Comment vois-tu la convergence avec les travailleurs des autres compagnies, comme Keolis et Transdev ?
La coordination avec les chauffeurs de bus des autres compagnies sera un axe fondamental des prochaines luttes. Comme je l’ai dit, les patrons vont, comme toujours, essayer de diviser les chauffeurs de bus des différentes compagnies pour mieux dégrader nos conditions de travail. Nous devons répondre à cette stratégie par l’unité des travailleurs de tout le secteur.
Par exemple, les chauffeurs de Keolis à Cergy (95) mènent une lutte exemplaire depuis plus de six semaines. Ils ont totalement paralysé le réseau de bus de la ville, rappelant que sans eux, aucun bus ne circule. Mais pour faire reculer la direction, il faut que le mouvement s’étende. C’est précisément le rôle des directions syndicales d’unir les salariés dans la lutte autour de revendications offensives.
Que penses-tu du rôle des directions syndicales ? Que devrait faire la CGT, selon toi ?
La CGT devrait préparer et organiser une grève illimitée de tous les transports : bus, tramways, trains. En région parisienne, nous avons le pouvoir de bloquer la ville et l’économie de toute la région !

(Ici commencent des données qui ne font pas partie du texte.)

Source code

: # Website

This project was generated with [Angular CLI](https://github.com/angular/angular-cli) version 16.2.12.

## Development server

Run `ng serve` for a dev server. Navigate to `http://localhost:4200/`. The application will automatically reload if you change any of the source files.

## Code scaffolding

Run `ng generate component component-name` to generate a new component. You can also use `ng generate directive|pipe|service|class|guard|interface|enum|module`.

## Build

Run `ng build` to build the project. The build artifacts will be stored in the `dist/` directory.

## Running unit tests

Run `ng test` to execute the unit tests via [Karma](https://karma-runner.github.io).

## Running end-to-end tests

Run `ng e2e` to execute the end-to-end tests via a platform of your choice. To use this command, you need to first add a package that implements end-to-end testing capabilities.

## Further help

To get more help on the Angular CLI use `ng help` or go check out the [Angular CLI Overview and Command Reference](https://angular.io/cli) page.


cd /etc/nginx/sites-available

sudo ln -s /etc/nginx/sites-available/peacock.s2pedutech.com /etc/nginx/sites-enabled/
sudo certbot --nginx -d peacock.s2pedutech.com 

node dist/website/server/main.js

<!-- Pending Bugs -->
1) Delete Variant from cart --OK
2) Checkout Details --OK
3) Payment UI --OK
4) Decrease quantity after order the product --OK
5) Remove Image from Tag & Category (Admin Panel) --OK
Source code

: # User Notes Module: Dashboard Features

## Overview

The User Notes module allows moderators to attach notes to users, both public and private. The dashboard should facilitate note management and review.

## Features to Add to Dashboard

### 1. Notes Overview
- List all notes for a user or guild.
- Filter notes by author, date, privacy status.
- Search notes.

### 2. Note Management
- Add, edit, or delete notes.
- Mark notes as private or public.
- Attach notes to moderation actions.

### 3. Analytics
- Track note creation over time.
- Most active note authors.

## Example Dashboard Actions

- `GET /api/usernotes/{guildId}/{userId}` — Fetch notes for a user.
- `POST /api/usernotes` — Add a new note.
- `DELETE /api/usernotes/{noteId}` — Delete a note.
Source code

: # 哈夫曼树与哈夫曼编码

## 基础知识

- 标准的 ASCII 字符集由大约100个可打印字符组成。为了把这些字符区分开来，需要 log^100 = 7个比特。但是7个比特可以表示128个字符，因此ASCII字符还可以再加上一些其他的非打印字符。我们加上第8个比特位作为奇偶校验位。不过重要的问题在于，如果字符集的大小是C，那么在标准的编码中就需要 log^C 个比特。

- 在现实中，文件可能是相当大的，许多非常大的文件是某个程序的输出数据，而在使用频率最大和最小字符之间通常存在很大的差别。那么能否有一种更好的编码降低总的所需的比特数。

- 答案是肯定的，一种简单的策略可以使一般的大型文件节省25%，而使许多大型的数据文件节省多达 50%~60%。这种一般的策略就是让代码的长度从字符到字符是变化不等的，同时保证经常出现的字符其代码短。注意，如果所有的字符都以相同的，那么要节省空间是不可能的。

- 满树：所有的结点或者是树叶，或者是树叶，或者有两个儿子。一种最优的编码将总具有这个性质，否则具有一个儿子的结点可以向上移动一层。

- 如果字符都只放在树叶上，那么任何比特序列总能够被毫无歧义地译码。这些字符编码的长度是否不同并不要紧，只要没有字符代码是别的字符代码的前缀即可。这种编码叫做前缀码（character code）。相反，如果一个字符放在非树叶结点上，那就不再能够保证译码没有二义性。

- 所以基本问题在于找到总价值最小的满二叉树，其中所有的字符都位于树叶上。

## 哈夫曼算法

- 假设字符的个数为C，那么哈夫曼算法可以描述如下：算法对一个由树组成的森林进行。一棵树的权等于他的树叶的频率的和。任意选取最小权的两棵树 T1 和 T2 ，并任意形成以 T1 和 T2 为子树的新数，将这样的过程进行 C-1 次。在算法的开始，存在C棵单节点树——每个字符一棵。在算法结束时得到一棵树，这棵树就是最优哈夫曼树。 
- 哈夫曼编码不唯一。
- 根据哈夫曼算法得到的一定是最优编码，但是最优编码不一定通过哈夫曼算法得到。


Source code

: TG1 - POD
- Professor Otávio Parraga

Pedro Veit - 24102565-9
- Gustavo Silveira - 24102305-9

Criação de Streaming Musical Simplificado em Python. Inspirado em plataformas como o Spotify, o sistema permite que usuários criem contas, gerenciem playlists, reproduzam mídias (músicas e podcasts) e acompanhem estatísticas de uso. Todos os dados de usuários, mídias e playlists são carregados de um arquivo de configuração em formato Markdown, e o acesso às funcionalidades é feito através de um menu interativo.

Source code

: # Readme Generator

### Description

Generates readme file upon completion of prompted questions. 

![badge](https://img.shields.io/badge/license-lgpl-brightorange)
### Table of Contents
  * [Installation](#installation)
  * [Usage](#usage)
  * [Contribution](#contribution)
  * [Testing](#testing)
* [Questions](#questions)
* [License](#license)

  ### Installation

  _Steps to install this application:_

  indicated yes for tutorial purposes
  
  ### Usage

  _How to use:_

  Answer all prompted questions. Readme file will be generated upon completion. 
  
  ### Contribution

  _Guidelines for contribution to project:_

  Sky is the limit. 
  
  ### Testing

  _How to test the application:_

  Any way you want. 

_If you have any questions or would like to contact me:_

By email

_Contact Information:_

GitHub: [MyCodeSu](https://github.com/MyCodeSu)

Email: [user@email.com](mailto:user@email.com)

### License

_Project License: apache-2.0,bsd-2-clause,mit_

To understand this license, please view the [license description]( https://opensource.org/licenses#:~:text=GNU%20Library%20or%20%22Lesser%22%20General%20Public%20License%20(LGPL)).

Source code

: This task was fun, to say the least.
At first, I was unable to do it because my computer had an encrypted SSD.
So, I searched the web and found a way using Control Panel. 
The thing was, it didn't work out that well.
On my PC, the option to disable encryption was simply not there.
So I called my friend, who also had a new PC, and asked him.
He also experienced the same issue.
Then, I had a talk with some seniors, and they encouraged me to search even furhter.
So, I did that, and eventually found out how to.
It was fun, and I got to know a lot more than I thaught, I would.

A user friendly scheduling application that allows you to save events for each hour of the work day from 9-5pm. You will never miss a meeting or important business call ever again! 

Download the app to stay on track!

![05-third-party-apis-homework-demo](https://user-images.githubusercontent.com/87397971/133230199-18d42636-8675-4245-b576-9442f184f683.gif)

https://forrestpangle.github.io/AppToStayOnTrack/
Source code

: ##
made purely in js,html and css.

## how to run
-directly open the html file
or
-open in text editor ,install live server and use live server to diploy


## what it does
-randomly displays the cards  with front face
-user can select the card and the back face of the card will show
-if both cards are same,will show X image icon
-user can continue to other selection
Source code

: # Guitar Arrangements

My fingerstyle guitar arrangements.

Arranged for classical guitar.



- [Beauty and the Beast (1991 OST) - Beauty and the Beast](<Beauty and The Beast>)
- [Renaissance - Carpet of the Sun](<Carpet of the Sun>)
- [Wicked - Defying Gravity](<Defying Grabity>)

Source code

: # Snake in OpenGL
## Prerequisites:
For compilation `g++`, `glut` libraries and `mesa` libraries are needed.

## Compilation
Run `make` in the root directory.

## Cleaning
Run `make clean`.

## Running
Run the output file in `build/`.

Les syndicalistes d’en haut, malheureusement, n’ont pas cette politique. Pour Sophie Binet, il faut « attendre ». Mais attendre quoi ? Nous devrions dès à présent préparer des caisses de grève, diffuser l’idée de la grève et ses objectifs dans tous les dépôts, et nous préparer au combat. Quand Sophie Binet explique que ce sont « les bases syndicales » qui doivent décider, c’est une façon de ne pas préparer sérieusement la grève.
Lancer un mouvement de grève commun avec la SNCF, se connecter avec les mobilisations de la jeunesse et des usagers, faire tomber le gouvernement : c’est possible. Mais cela dépend de la capacité des syndicats à préparer une lutte sérieuse. Il faut en finir avec les simples « journées d’action » qui se limitent à une manifestation d’une journée. Une grande partie des travailleurs n’y croient plus, et ils ont raison.
Contre la privatisation, notre parti revendique la nationalisation sous le contrôle des travailleurs. Qu’en penses-tu ?
Je pense que c’est possible. Quand je vois ma boss du lundi au vendredi sur son ordinateur, je lui dis : « Que ton ordinateur soit allumé ou pas, les bus roulent de la même manière ! » Le travail de la direction, c’est de nous contrôler. Nous n’avons pas besoin d’eux pour faire fonctionner correctement la RATP.